We reported earlier that this year’s dredging expenses by the Corps of Engineers to keep channels open in this season of low water would total about $20 million – versus $8 million the year before. Everyone agrees that the Corps and the Coast Guard have done a splendid job with inadequate resources. The Coast Guard is waiting for up to 16 new contracted buoy tenders to be built. We are being told that the low water is likely to extend into the winter.
If chronic low water becomes a new normal, annual dredging expenses are likely to be closer to the former figure than the latter.
Even if we get enough rain next season not to repeat this year’s low water, climatologists are telling us that the climate is becoming more volatile around the world. Extremes of both kinds—droughts and floods—are growing more frequent. Insurers are repricing climate risk premiums.

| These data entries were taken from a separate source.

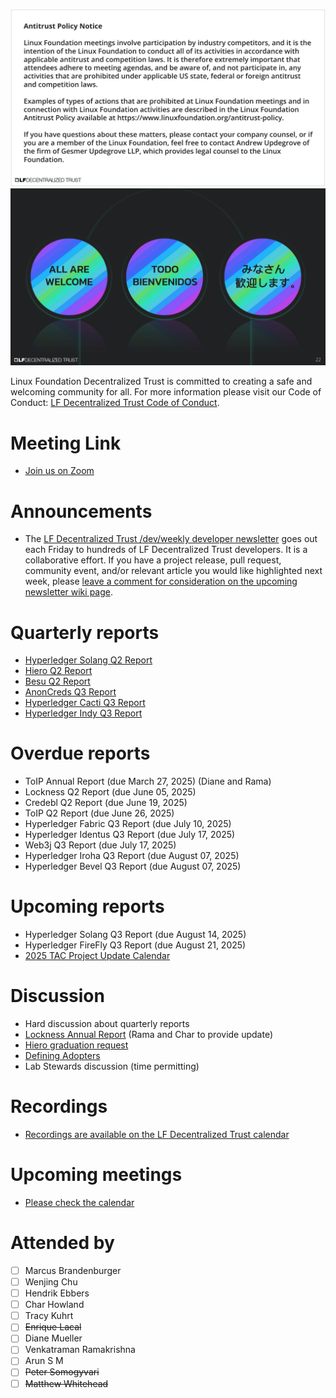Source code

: [//]: # (SPDX-License-Identifier: CC-BY-4.0)

![Antitrust Policy Notice](../images/antitrust-policy-notice.png "Antitrust Policy Notice")
![All are Welcome in the LF Decentralized Trust Community](../images/all-are-welcome.png "All are Welcome in the LF Decentralized Trust Community")

Linux Foundation Decentralized Trust is committed to creating a safe and welcoming community for all. For more information please visit our Code of Conduct: [LF Decentralized Trust Code of Conduct](../../governing-documents/code-of-conduct.md).

# Meeting Link
- [Join us on Zoom](https://zoom-lfx.platform.linuxfoundation.org/meeting/95530440160?password=6e6b9a15-a635-497e-a6ce-078e6b1d2b49)

# Announcements
- The [LF Decentralized Trust /dev/weekly developer newsletter](https://lf-hyperledger.atlassian.net/wiki/spaces/DR/pages/17170445/dev+weekly+Newsletter) goes out each Friday to hundreds of LF Decentralized Trust developers. It is a collaborative effort. If you have a project release, pull request, community event, and/or relevant article you would like highlighted next week, please [leave a comment for consideration on the upcoming newsletter wiki page](https://lf-hyperledger.atlassian.net/wiki/spaces/DR/pages/75268141/2025).

# Quarterly reports
- [Hyperledger Solang Q2 Report](https://github.com/LF-Decentralized-Trust/governance/pull/160)
- [Hiero Q2 Report](https://github.com/LF-Decentralized-Trust/governance/pull/162)
- [Besu Q2 Report](https://github.com/LF-Decentralized-Trust/governance/pull/169)
- [AnonCreds Q3 Report](https://github.com/LF-Decentralized-Trust/governance/pull/171)
- [Hyperledger Cacti Q3 Report](https://github.com/LF-Decentralized-Trust/governance/pull/173)
- [Hyperledger Indy Q3 Report](https://github.com/LF-Decentralized-Trust/governance/pull/176)

# Overdue reports
- ToIP Annual Report (due March 27, 2025) (Diane and Rama)
- Lockness Q2 Report (due June 05, 2025)
- Credebl Q2 Report (due June 19, 2025)
- ToIP Q2 Report (due June 26, 2025)
- Hyperledger Fabric Q3 Report (due July 10, 2025)
- Hyperledger Identus Q3 Report (due July 17, 2025)
- Web3j Q3 Report (due July 17, 2025)
- Hyperledger Iroha Q3 Report (due August 07, 2025)
- Hyperledger Bevel Q3 Report (due August 07, 2025)

# Upcoming reports
- Hyperledger Solang Q3 Report (due August 14, 2025)
- Hyperledger FireFly Q3 Report (due August 21, 2025)
- [2025 TAC Project Update Calendar](../../project-updates/2025/2025-schedule)

# Discussion
- Hard discussion about quarterly reports
- [Lockness Annual Report](https://github.com/LF-Decentralized-Trust/governance/pull/149) (Rama and Char to provide update)
- [Hiero graduation request](https://github.com/LF-Decentralized-Trust/project-proposals/pull/30)
- [Defining Adopters](https://github.com/LF-Decentralized-Trust/governance/pull/164)
- Lab Stewards discussion (time permitting)

# Recordings
- [Recordings are available on the LF Decentralized Trust calendar](https://zoom-lfx.platform.linuxfoundation.org/meetings/lf-decentralized-trust)

# Upcoming meetings
- [Please check the calendar](https://zoom-lfx.platform.linuxfoundation.org/meetings/lf-decentralized-trust)

# Attended by

- [ ] Marcus Brandenburger
- [ ] Wenjing Chu
- [ ] Hendrik Ebbers
- [ ] Char Howland
- [ ] Tracy Kuhrt
- [ ] ~~Enrique Lacal~~
- [ ] Diane Mueller
- [ ] Venkatraman Ramakrishna
- [ ] Arun S M
- [ ] ~~Peter Somogyvari~~
- [ ] ~~Matthew Whitehead~~
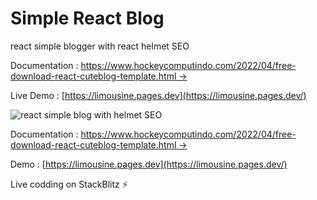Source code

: # Simple React Blog

react simple blogger with react helmet SEO

Documentation : [https://www.hockeycomputindo.com/2022/04/free-download-react-cuteblog-template.html →](https://www.hockeycomputindo.com/2022/04/free-download-react-cuteblog-template.html)

Live Demo : [https://limousine.pages.dev](https://limousine.pages.dev/)

![react simple blog with helmet SEO](https://blogger.googleusercontent.com/img/b/R29vZ2xl/AVvXsEjGimzPO5rgvjKoj4cSb0xjDNGWvdAbtHE4zQddGSKWo82Pfp0OLLZoj45TFFSSYgBoafQMWSRunLmq57fwbcCpWamYK1s6r92gQ_O-9ePRZ72qYT34ulvurzbVIkSMBYBM-83-EFczUn6XwjPgPI69rWNn899s7X-sTF6Oo5sYzkXDOZMja1xhHTaKwA/s1960/Screenshot%202022-07-24%20at%2013-00-45%20Limousine%20Website.png)

Documentation : [https://www.hockeycomputindo.com/2022/04/free-download-react-cuteblog-template.html →](https://www.hockeycomputindo.com/2022/04/free-download-react-cuteblog-template.html)

Demo : [https://limousine.pages.dev](https://limousine.pages.dev/)

Live codding on StackBlitz ⚡️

English writer Samuel Johnson wrote, “Depend upon it, sir, when a man knows he is to be hanged in a fortnight, it concentrates his mind wonderfully.” The Mississippi River and its tributaries—i.e., all of us who depend on them – face, not a hanging, but a new (ab)normal that brings added annual expenses. We hope that will help concentrate minds in Congress.
Long-term projections released in 2021 showed that, between 2020 and 2050, U.S. freight activity will grow by 50 percent in tonnage to 28.7 billion tons and will double in value to $36.2 trillion (in 2017 dollars).
One question that some believe should be on the table is whether or not the Corps should use its authority—granted by Congress in 1944 but never funded or used—to dredge the Middle Mississippi navigation channel to a permanent authorized depth of 12 feet rather than the current 9 feet.
Would it be feasible? How expensive would it be? Would Congress go along with the funding? Would we have the capacity?
There are no answers to these questions right now. But shouldn’t we at least be having that discussion?